Privacy had emerged as a contentious issue while the apex court was hearing a batch of petitions challenging the Centre’s move to make Aadhaar mandatory for availing government schemes. In 2015, Attorney General while defending the Aadhaar project that seeks to assign every resident a biometric ID argued that Indians have no right to privacy under the Indian Constitution. Over decades, the Supreme Court has in its judgments read the right to privacy into the Constitution. The highest court in doing so had recognized that without a right to privacy, the right to liberty and freedom of expression cannot survive hence,  9 judge bench delivered landmark judgement and unanimously declaring the Right to Privacy is fundamental right under constitution. SC has categorically held that Right to privacy will be protected as intrinsic part of Right to life and personal liberty under Article 21 of constitution of India.

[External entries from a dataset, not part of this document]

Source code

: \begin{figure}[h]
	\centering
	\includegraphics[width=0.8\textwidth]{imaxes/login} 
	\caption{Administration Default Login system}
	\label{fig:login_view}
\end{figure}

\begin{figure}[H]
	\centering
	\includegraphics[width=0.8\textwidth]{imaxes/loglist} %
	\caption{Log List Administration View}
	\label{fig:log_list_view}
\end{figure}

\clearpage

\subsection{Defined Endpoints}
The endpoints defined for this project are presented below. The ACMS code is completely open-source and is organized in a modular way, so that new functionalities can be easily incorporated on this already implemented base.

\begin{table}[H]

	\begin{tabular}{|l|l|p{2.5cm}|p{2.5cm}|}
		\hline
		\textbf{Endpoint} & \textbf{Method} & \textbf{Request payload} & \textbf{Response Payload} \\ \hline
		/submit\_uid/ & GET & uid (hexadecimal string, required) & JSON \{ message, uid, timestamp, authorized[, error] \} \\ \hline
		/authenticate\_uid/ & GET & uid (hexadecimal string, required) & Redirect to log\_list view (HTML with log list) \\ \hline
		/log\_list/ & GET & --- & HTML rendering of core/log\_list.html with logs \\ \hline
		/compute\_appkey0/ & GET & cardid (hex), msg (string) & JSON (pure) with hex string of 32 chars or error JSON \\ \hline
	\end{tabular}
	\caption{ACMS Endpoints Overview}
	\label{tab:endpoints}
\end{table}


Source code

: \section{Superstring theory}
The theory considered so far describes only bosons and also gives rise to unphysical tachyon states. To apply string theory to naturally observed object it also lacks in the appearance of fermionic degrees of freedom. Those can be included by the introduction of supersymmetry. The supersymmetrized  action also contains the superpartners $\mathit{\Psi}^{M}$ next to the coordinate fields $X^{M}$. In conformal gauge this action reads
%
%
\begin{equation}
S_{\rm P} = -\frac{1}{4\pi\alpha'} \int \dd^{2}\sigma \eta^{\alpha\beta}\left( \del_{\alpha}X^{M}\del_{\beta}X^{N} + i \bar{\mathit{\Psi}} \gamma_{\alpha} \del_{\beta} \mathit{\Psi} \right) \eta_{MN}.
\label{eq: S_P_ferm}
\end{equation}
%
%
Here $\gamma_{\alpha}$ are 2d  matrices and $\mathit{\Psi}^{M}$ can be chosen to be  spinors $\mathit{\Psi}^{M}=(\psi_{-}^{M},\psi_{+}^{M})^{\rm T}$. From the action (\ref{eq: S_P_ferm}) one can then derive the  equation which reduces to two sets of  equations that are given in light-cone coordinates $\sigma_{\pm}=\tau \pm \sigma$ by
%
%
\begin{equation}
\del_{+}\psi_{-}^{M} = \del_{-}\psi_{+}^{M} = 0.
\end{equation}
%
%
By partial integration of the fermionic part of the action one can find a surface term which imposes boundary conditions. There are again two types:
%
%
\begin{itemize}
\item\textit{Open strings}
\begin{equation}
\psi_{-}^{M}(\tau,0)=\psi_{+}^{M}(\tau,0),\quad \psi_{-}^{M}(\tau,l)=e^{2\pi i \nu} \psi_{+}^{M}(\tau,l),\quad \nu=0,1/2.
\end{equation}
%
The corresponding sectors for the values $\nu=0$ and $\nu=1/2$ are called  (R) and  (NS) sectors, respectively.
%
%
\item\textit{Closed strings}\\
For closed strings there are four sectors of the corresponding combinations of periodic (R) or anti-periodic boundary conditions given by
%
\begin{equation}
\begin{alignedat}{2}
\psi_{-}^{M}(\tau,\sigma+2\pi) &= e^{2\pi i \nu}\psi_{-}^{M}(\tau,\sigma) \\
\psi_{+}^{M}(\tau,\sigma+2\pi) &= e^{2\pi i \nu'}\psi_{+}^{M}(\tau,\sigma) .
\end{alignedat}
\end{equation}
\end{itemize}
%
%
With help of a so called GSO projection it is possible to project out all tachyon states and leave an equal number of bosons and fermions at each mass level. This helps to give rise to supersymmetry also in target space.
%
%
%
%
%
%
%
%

The Judgement represents quantum leap in the evolution of legal jurisprudence pertaining to privacy in India. What matters is not the outcome but its future far reaching implications. It’s a big deal overruling 8 bench judge’s order. 9 judge bench is a rarity, even more of rarity is 9 judge bench is speaking in one voice unequivocally stating that privacy is fundamental right.

The fact that all the judges unanimously came down on this argument shows how much the government misunderstood the constitutional underpinnings of privacy as a value in it and as an ineluctable facet of human dignity.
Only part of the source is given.